TASK OBJECTIVE
Please return the records below exactly as they stand.

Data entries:

--- START ---

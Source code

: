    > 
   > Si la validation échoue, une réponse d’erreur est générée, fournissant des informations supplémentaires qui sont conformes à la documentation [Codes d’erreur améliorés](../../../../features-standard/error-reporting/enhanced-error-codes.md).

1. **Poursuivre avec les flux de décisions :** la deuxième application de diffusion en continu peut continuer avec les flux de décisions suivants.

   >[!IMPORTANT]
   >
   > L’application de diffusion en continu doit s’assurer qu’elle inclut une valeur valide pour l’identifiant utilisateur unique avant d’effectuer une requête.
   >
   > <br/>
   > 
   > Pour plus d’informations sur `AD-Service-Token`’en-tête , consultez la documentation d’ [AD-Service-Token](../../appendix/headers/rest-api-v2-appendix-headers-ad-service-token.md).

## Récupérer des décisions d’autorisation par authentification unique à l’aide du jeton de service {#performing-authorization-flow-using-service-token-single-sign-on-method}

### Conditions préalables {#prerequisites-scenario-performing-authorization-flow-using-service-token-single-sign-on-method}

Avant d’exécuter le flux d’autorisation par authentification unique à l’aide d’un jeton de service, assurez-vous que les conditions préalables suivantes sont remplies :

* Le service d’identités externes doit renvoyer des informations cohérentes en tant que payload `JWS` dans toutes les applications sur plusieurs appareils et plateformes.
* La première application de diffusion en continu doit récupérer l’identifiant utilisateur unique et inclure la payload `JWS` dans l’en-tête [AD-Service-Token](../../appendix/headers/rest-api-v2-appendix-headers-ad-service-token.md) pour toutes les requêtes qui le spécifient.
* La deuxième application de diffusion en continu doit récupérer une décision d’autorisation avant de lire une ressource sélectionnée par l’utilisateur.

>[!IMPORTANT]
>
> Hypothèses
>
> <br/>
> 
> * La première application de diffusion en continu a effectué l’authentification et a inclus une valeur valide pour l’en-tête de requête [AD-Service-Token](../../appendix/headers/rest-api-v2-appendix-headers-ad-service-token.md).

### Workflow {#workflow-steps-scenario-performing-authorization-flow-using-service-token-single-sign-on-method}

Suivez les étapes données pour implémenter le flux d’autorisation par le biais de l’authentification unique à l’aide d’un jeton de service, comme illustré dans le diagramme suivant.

--- END ---

RESPONSE
Source code

:    > 
   > Si la validation échoue, une réponse d’erreur est générée, fournissant des informations supplémentaires qui sont conformes à la documentation [Codes d’erreur améliorés](../../../../features-standard/error-reporting/enhanced-error-codes.md).

1. **Poursuivre avec les flux de décisions :** la deuxième application de diffusion en continu peut continuer avec les flux de décisions suivants.

   >[!IMPORTANT]
   >
   > L’application de diffusion en continu doit s’assurer qu’elle inclut une valeur valide pour l’identifiant utilisateur unique avant d’effectuer une requête.
   >
   > <br/>
   > 
   > Pour plus d’informations sur `AD-Service-Token`’en-tête , consultez la documentation d’ [AD-Service-Token](../../appendix/headers/rest-api-v2-appendix-headers-ad-service-token.md).

## Récupérer des décisions d’autorisation par authentification unique à l’aide du jeton de service {#performing-authorization-flow-using-service-token-single-sign-on-method}

### Conditions préalables {#prerequisites-scenario-performing-authorization-flow-using-service-token-single-sign-on-method}

Avant d’exécuter le flux d’autorisation par authentification unique à l’aide d’un jeton de service, assurez-vous que les conditions préalables suivantes sont remplies :

* Le service d’identités externes doit renvoyer des informations cohérentes en tant que payload `JWS` dans toutes les applications sur plusieurs appareils et plateformes.
* La première application de diffusion en continu doit récupérer l’identifiant utilisateur unique et inclure la payload `JWS` dans l’en-tête [AD-Service-Token](../../appendix/headers/rest-api-v2-appendix-headers-ad-service-token.md) pour toutes les requêtes qui le spécifient.
* La deuxième application de diffusion en continu doit récupérer une décision d’autorisation avant de lire une ressource sélectionnée par l’utilisateur.

>[!IMPORTANT]
>
> Hypothèses
>
> <br/>
> 
> * La première application de diffusion en continu a effectué l’authentification et a inclus une valeur valide pour l’en-tête de requête [AD-Service-Token](../../appendix/headers/rest-api-v2-appendix-headers-ad-service-token.md).

### Workflow {#workflow-steps-scenario-performing-authorization-flow-using-service-token-single-sign-on-method}

Suivez les étapes données pour implémenter le flux d’autorisation par le biais de l’authentification unique à l’aide d’un jeton de service, comme illustré dans le diagramme suivant.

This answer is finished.